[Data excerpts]
****

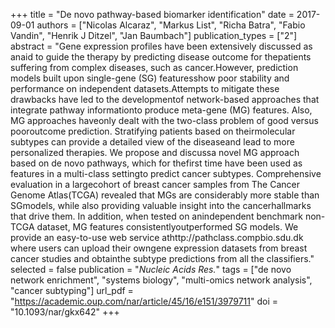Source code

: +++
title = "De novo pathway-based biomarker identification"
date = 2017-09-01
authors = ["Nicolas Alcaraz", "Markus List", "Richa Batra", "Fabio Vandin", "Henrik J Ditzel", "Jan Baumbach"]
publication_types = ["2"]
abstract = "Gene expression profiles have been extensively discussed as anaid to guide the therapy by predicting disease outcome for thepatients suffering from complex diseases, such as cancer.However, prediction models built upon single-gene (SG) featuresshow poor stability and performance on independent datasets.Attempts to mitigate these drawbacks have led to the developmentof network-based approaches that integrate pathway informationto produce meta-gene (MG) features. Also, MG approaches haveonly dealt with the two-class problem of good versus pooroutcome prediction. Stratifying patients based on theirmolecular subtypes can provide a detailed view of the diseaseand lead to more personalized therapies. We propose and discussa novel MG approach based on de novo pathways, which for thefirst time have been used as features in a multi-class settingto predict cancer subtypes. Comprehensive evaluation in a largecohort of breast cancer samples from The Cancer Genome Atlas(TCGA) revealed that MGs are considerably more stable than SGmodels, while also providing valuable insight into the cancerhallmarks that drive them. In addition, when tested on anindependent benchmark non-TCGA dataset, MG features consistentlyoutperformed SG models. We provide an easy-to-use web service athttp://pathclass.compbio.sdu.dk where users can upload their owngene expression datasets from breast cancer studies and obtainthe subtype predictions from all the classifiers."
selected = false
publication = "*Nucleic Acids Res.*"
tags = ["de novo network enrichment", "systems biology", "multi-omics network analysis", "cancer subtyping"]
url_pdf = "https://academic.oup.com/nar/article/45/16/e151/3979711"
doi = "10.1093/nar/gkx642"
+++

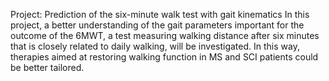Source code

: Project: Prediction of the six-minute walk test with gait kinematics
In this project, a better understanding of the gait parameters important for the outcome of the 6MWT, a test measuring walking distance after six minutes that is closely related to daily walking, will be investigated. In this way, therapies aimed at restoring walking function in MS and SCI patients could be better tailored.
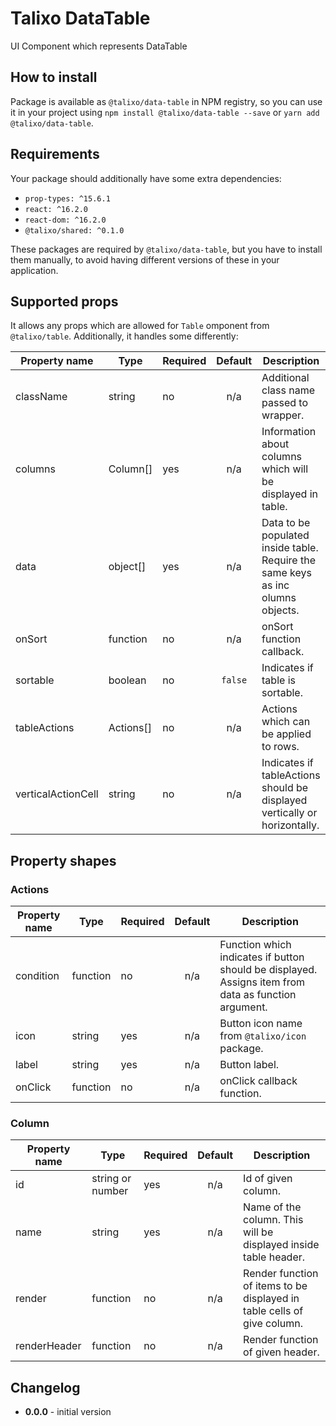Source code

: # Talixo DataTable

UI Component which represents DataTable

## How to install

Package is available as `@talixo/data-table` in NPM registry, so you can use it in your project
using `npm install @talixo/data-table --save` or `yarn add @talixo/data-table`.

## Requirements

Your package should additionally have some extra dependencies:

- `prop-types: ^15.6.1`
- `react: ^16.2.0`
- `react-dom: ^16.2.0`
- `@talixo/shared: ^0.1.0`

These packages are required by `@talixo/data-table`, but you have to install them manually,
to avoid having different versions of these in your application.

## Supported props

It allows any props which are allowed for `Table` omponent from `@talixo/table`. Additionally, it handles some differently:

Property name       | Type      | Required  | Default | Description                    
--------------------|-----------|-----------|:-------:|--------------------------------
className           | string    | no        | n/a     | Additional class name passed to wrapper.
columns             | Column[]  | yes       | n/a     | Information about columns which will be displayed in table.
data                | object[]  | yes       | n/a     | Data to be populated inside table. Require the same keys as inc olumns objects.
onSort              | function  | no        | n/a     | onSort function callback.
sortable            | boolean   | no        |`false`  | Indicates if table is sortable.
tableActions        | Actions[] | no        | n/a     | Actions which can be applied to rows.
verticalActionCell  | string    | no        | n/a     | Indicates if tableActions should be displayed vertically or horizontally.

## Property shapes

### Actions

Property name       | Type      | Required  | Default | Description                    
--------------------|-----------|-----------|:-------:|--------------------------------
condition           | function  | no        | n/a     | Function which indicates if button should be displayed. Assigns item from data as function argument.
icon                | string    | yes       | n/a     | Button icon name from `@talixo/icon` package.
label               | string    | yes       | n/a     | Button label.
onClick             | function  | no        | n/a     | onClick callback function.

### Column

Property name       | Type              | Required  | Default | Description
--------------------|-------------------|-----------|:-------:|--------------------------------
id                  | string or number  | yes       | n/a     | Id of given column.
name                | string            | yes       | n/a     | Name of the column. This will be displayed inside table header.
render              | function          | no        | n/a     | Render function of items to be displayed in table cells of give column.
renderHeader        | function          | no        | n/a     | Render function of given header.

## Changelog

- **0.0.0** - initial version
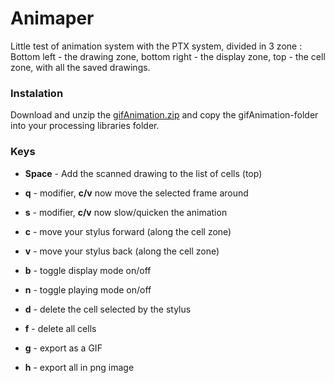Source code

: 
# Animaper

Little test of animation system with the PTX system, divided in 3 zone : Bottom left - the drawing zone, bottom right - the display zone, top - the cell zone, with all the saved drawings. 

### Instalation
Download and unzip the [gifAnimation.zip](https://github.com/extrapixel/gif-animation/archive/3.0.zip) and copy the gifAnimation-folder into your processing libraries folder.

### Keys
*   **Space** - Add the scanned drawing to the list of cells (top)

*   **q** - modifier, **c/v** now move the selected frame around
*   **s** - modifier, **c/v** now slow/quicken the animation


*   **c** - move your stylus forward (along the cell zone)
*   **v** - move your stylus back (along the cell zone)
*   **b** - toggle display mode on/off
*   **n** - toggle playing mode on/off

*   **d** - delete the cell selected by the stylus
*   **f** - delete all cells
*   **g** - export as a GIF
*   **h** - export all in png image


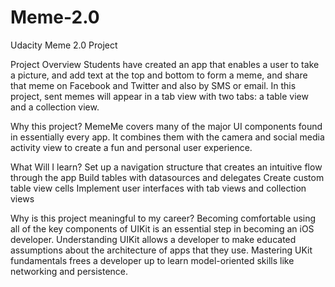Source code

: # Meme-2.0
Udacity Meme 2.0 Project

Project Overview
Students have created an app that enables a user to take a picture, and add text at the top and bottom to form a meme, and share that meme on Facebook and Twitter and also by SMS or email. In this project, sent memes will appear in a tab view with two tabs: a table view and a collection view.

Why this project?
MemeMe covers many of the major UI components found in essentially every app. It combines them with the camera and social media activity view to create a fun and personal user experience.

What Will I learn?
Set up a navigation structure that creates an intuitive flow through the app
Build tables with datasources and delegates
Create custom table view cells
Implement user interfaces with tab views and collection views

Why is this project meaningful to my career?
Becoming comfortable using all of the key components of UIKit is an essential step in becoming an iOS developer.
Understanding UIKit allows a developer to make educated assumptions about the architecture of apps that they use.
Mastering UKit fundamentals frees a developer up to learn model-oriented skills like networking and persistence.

****

■ **ACTIVITY**
Looking at the records above, work out how many lines contain "selected". Give the number only.

■ **RESULT OF THIS TASK**
3